Now with the action value function for each state we will need n number of values where n equals to number of possible action in the corresponding state.

The **optimal action-value** function is denoted by $q_*$


$v_\pi(s) = q_\pi(s, \pi(s))$

## Optimal Policies

$Interaction \to q_* \to \pi_*$ 

* If an agent have optimal action value function then it can easily obtain optimal state value function.

## Summary

### Policies
***

* A **deterministic policy** is a mapping $\pi: S \to A$. For each state $s \in S$, it yields the action $a \in A$ that the agent will choose while in state s.
* A **stochastic policy** is a mapping $\pi : S \times A \to [0,1]$. For each state $s \in S$ and actions $a \in A$, it yields the probability $\pi(a|s)$ that the agent chooses action a while in state s. 



### State-Value Functions
***

* The **state-value function** for a policy $\pi$ is denoted $v_\pi$. For each state $s \in S$, it yields the expected return if the agent starts in state s and then uses the policy to choose its action for all time steps.

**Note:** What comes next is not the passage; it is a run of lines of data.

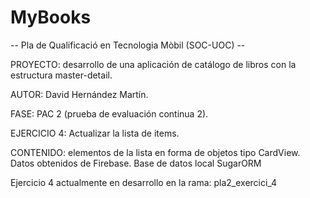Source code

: # MyBooks

-- Pla de Qualificació en Tecnologia Mòbil (SOC-UOC) --

PROYECTO: desarrollo de una aplicación de catálogo de libros con la estructura master-detail.

AUTOR: David Hernández Martín.

FASE: PAC 2 (prueba de evaluación continua 2).

EJERCICIO 4: Actualizar la lista de items.

CONTENIDO: elementos de la lista en forma de objetos tipo CardView. Datos obtenidos de Firebase. Base de datos local SugarORM

Ejercicio 4 actualmente en desarrollo en la rama: pla2_exercici_4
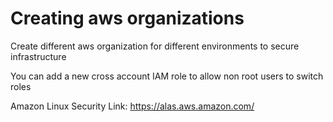 # Creating aws organizations

Create different aws organization for different environments to secure infrastructure

You can add a new cross account IAM role to allow non root users to switch roles

Amazon Linux Security Link:
https://alas.aws.amazon.com/
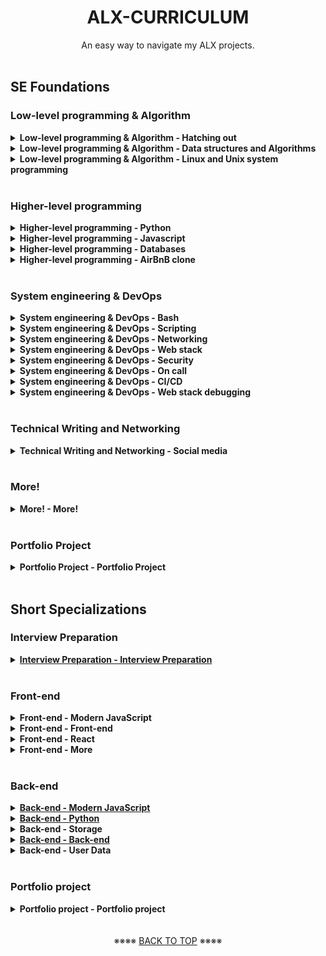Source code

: <h1 align="center"><b>ALX-CURRICULUM</b></h1>
<div align="center">An easy way to navigate my ALX projects.</div>

<!-- =============================================================== -->
<br>

## SE Foundations
### Low-level programming & Algorithm
<details>
<summary><b><a href=""></a>Low-level programming & Algorithm - Hatching out</b></summary><br>

- [0x00. C - Hello, World]()
- [0x01. C - Variables, if, else, while]()
- [First Day of C Programming]()
- [0x02. C - Functions, nested loops]()
- [0x04. C - More functions, more nested loops]()
- [0x03. C - Debugging]()
- [0x05. C - Pointers, arrays and strings]()
- [0x06. C - More pointers, arrays and strings]()
- [0x07. C - Even more pointers, arrays and strings]()
- [0x08. C - Recursion]()
- [0x09. C - Static libraries]()
- [0x0A. C - argc, argv]()
- [0x0B. C - malloc, free]()
- [0x0C. C - More malloc, free]()
- [0x0D. C - Preprocessor]()
- [0x0E. C - Structures, typedef]()
- [0x0F. C - Function pointers]()
- [0x10. C - Variadic functions]()
- [0x11. C - printf]()
- [0x14. C - Bit manipulation]()
- [0x18. C - Dynamic libraries]()
- [0x1C. C - Makefiles]()

<br>
</details>

<details>
<summary><b><a href=""></a>Low-level programming & Algorithm - Data structures and Algorithms</b></summary><br>

- [0x12. C - Singly linked lists]()
- [0x13. C - More singly linked lists]()
- [0x17. C - Doubly linked lists]()
- [0x19. C - Stacks, Queues - LIFO, FIFO]()
- [0x1A. C - Hash tables]()
- [0x1B. C - Sorting algorithms & Big O]()
- [0x1D. C - Binary trees]()
- [0x1E. C - Search Algorithms]()

<br>
</details>

<details>
<summary><b><a href=""></a>Low-level programming & Algorithm - Linux and Unix system programming</b></summary><br>

- [0x15. C - File I/O]()
- [0x16. C - Simple Shell]()

<br>
</details>

<!-- =============================================================== -->
<br>

### Higher-level programming
<details>
<summary><b><a href=""></a>Higher-level programming - Python</b></summary><br>

- [0x00. Python - Hello, World]()
- [0x01. Python - if/else, loops, functions]()
- [0x02. Python - import & modules]()
- [0x03. Python - Data Structures: Lists, Tuples]()
- [0x04. Python - More Data Structures: Set, Dictionary]()
- [0x05. Python - Exceptions]()
- [0x06. Python - Classes and Objects]()
- [0x08. Python - More Classes and Objects]()
- [0x07. Python - Test-driven development]()
- [0x09. Python - Everything is object]()
- [0x0A. Python - Inheritance]()
- [0x0B. Python - Input/Output]()
- [0x0C. Python - Almost a circle]()
- [0x0F. Python - Object-relational mapping]()
- [0x10. Python - Network #0]()
- [0x11. Python - Network #1]()

<br>
</details>

<details>
<summary><b><a href=""></a>Higher-level programming - Javascript</b></summary><br>

- [0x12. JavaScript - Warm up]()
- [0x13. JavaScript - Objects, Scopes and Closures]()
- [0x14. JavaScript - Web scraping]()
- [0x15. JavaScript - Web jQuery]()

<br>
</details>

<details>
<summary><b><a href=""></a>Higher-level programming - Databases</b></summary><br>

- [0x0D. SQL - Introduction]()
- [0x0E. SQL - More queries ]()

<br>
</details>

<details>
<summary><b><a href=""></a>Higher-level programming - AirBnB clone</b></summary><br>

- [0x00. AirBnB clone - The console]()
- [0x01. AirBnB clone - Web static]()
- [0x02. AirBnB clone - MySQL]()
- [0x03. AirBnB clone - Deploy static]()
- [0x04. AirBnB clone - Web framework]()
- [0x05. AirBnB clone - RESTful API]()
- [0x06. AirBnB clone - Web dynamic]()

<br>
</details>

<!-- =============================================================== -->
<br>

### System engineering & DevOps
<details>
<summary><b><a href=""></a>System engineering & DevOps - Bash</b></summary><br>

- [0x00. Shell, basics]()
- [0x01. Shell, permissions]()
- [0x02. Shell, I/O Redirections and filters]()
- [0x03. Shell, init files, variables and expansions]()
- [0x04. Loops, conditions and parsing]()
- [0x05. Processes and signals]()

<br>
</details>

<details>
<summary><b><a href=""></a>System engineering & DevOps - Scripting</b></summary><br>

- [0x06. Regular expression]()
- [0x15. API]()
- [0x16. API advanced]()

<br>
</details>

<details>
<summary><b><a href=""></a>System engineering & DevOps - Networking</b></summary><br>

- [0x07. Networking basics #0]()
- [0x08. Networking basics #1]()

<br>
</details>

<details>
<summary><b><a href=""></a>System engineering & DevOps - Web stack</b></summary><br>

- [0x09. Web infrastructure design]()
- [0x0C. Web server]()
- [0x0F. Load balancer]()
- [0x10. HTTPS SSL]()
- [0x11. What happens when you type google.com in your browser and press Enter]()
- [0x14. MySQL]()
- [0x18. Webstack monitoring]()
- [0x1A. Application server]()

<br>
</details>

<details>
<summary><b><a href=""></a>System engineering & DevOps - Security</b></summary><br>

- [0x0B. SSH]()
- [0x13. Firewall]()

<br>
</details>

<details>
<summary><b><a href=""></a>System engineering & DevOps - On call</b></summary><br>

- [0x19. Postmortem]()

<br>
</details>

<details>
<summary><b><a href=""></a>System engineering & DevOps - CI/CD</b></summary><br>

- [0x0A. Configuration management ]()

<br>
</details>

<details>
<summary><b><a href=""></a>System engineering & DevOps - Web stack debugging</b></summary><br>

- [0x0D. Web stack debugging #0]()
- [0x0E. Web stack debugging #1]()
- [0x12. Web stack debugging #2]()
- [0x17. Web stack debugging #3]()
- [0x1B. Web stack debugging #4]()

<br>
</details>

<!-- =============================================================== -->
<br>

### Technical Writing and Networking
<details>
<summary><b><a href=""></a>Technical Writing and Networking - Social media</b></summary><br>

- [Professional Relationships]()
- [Professional Social Presence ]()

<br>
</details>

<!-- =============================================================== -->
<br>

### More!
<details>
<summary><b><a href=""></a>More! - More!</b></summary><br>

- [RSA Factoring Challenge]()
- [Command line for the win]()
- [0x00. Fix my code]()
- [Attack is the best defense]()
- [0x01. Fix my code]()

<br>
</details>

<!-- =============================================================== -->
<br>

### Portfolio Project
<details>
<summary><b><a href=""></a>Portfolio Project - Portfolio Project</b></summary><br>

- [Research & Project approval (Part 1)]()
- [Research & Project approval (Part 2)]()
- [Research & Project approval (Part 3)]()
- [Build your portfolio project (Week 1): Making Progress]()
- [Build your portfolio project (Week 2): MVP Complete]()
- [Build your portfolio project (Week 3): Project Landing Page]()
- [Cleanup your Portfolio Project]()
- [Portfolio Project Blog post]()
- [Build your portfolio project (Week 3): Presentation]()

<br>
</details>

<!-- =============================================================== -->
<br>

## Short Specializations

### Interview Preparation
<details>
<summary><b><a href="https://github.com/codenvibes/alx-interview">Interview Preparation - Interview Preparation</a></b></summary><br>

- [0x00. Pascal's Triangle](https://github.com/codenvibes/alx-interview/tree/master/0x00-pascal_triangle)
- [0x01. Lockboxes](https://github.com/codenvibes/alx-interview/tree/master/0x01-lockboxes)
- [0x02. Minimum Operations](https://github.com/codenvibes/alx-interview/tree/master/0x02-minimum_operations)
- [0x03. Log Parsing](https://github.com/codenvibes/alx-interview/tree/master/0x03-log_parsing)
- [0x04. UTF-8 Validation](https://github.com/codenvibes/alx-interview/tree/master/0x04-utf8_validation)
- [0x05. N Queens](https://github.com/codenvibes/alx-interview/tree/master/0x05-nqueens)
- [0x06. Star Wars API](https://github.com/codenvibes/alx-interview/tree/master/0x06-starwars_api)
- [0x07. Rotate 2D Matrix](https://github.com/codenvibes/alx-interview/tree/master/0x07-rotate_2d_matrix)
- [0x08. Making Change](https://github.com/codenvibes/alx-interview/tree/master/0x08-making_change)
- [0x09. Island Perimeter](https://github.com/codenvibes/alx-interview/tree/master/0x09-island_perimeter)
- [0x0A. Prime Game](https://github.com/codenvibes/alx-interview/tree/master/0x0A-primegame)

<br>
</details>

<!-- =============================================================== -->
<br>

### Front-end
<details>
<summary><b><a href=""></a>Front-end - Modern JavaScript</b></summary><br>

- [0x00. ES6 Basics]()
- [0x01. ES6 Promises]()
- [0x02. ES6 classes]()
- [0x03. ES6 data manipulation]()
- [0x04. Typescript]()

<br>
</details>

<details>
<summary><b><a href=""></a>Front-end - Front-end</b></summary><br>

- [0x00. Advanced HTML]()
- [0x01. Developer tools]()
- [0x02. Advanced CSS]()
- [0x03. Responsive design]()

<br>
</details>

<details>
<summary><b><a href=""></a>Front-end - React</b></summary><br>

- [0x00. Webpack]()
- [0x01. React intro]()
- [0x02. React props]()
- [0x03. React component]()
- [0x04. React inline styling]()
- [0x05. React state]()
- [0x06. React Immutable]()
- [0x07. React Redux action creator+normalizr]()
- [0x08. React Redux reducer+selector]()
- [0x09. React Redux Connectors and Providers]()

<br>
</details>

<details>
<summary><b><a href=""></a>Front-end - More</b></summary><br>

- [Markdown to HTML]()
- [Flexbox]()
- [Forms]()
- [Accessibility]()
- [Fun with CSS]()
- [Sass & Scss]()

<br>
</details>

<!-- =============================================================== -->
<br>

### Back-end
<details>
<summary><b><a href="https://github.com/codenvibes/alx-backend-javascript">Back-end - Modern JavaScript</a></b></summary><br>

- [0x00. ES6 Basics](https://github.com/codenvibes/alx-backend-javascript/tree/master/0x00-ES6_basic)
- [0x01. ES6 Promises](https://github.com/codenvibes/alx-backend-javascript/tree/master/0x01-ES6_promise)
- [0x02. ES6 classes](https://github.com/codenvibes/alx-backend-javascript/tree/master/0x02-ES6_classes)
- [0x03. ES6 data manipulation](https://github.com/codenvibes/alx-backend-javascript/tree/master/0x03-ES6_data_manipulation)
- [0x04. Typescript](https://github.com/codenvibes/alx-backend-javascript/tree/master/0x04-TypeScript)
- [0x05. NodeJS Basics](https://github.com/codenvibes/alx-backend-javascript/tree/master/0x05-Node_JS_basic)
- [0x06. Unittests in JS](https://github.com/codenvibes/alx-backend-javascript/tree/master/0x06-unittests_in_js)

<br>
</details>

<details>
<summary><b><a href="https://github.com/codenvibes/alx-backend-python">Back-end - Python</a></b></summary><br>

- [0x00. Python - Variable Annotations](https://github.com/codenvibes/alx-backend-python/tree/master/0x00-python_variable_annotations)
- [0x01. Python - Async](https://github.com/codenvibes/alx-backend-python/tree/master/0x01-python_async_function)
- [0x02. Python - Async Comprehension](https://github.com/codenvibes/alx-backend-python/tree/master/0x02-python_async_comprehension)
- [0x03. Unittests and Integration Tests](https://github.com/codenvibes/alx-backend-python/tree/master/0x03-Unittests_and_integration_tests)

<br>
</details>

<details>
<summary><b><a href=""></a>Back-end - Storage</b></summary><br>

- [0x00. MySQL advanced]()
- [0x01. NoSQL]()
- [0x02. Redis basic]()

<br>
</details>

<details>
<summary><b><a href="https://github.com/codenvibes/alx-backend">Back-end - Back-end</a></b></summary><br>

- [0x00. Pagination](https://github.com/codenvibes/alx-backend/tree/master/0x00-pagination)
- [0x01. Caching]()
- [0x02. i18n]()
- [0x03. Queuing System in JS]()
- [0x04. Files manager]()

<br>
</details>

<details>
<summary><b><a href=""></a>Back-end - User Data</b></summary><br>

- [0x00. Personal data]()
- [0x01. Basic authentication]()
- [0x02. Session authentication]()
- [0x03. User authentication service]()

<br>
</details>

<!-- =============================================================== -->
<br>

### Portfolio project
<details>
<summary><b><a href=""></a>Portfolio project - Portfolio project</b></summary><br>

- [Webstack - Portfolio Project - Pitch]()
- [Final 2024 Project: Reflect & Share]()
- [Webstack - Portfolio Project ]()

<br>
</details>

<br>

<br>

<div align="center">※※※※ <a href="https://github.com/codenvibes/alx-curriculum?tab=readme-ov-file#alx-curriculum">BACK TO TOP</a> ※※※※</div>

<br>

That is, $v_\pi (s) = E_\pi[G_t|S_t = s]$. We refer to $v_\pi(s)$ as the **value of state $s$ under policy** $\pi$.


### Bellman Equations
***

* The **Bellman expectation equation for $v_\pi$** is:
> $v_\pi (s) = E_\pi[R_{t+1} +\gamma v_\pi(S_{t+1})|S_t = s]$

### Optimality
***

* A policy $\pi ^{'}$ is defined to be better than or equal to a policy $\pi$ if and only if $v_{\pi^{'}}(s) >= v_{\pi}(s)$ for all $s \in S$.
* An **optimal policy** $\pi_*$ satisfies $\pi_* >= \pi $ for all policies $\pi$. An optimal policy is guaranteed to exists but _may not be unique_.
* All optimial policies have the same state-value function $v_*$, called the **optimal state-value function**.


## Action-value Functions
***

* The **action value function** for a policy $\pi$ is denoted $q_\pi$. For each state $s \in S$ and action $a \in A$, it yields the expected return if the agent starts in state s, takes action a, and __then follows the policy for all future time steps__. That is. $q_\pi (s,a) = E_\pi [G_t | S_t =s, A_t = a]$. We refer to $q_\pi(s,a)$ as the **value of taking action** a **in state** s **under policy** $\pi$ (or alternatively as the **Value of the state-action pair** s,a ).

* All optimal policies have the same action-value function $q_*$, called the **optimal action value function**.


## Optimal Policies
***

* Once the agent determines the optimial action-value function $q_*$, it can quickly obtain an optimal policy $\pi_*$ by setting $\pi_*(s = argmax_{a \in A(s)} q_*(s,a))$.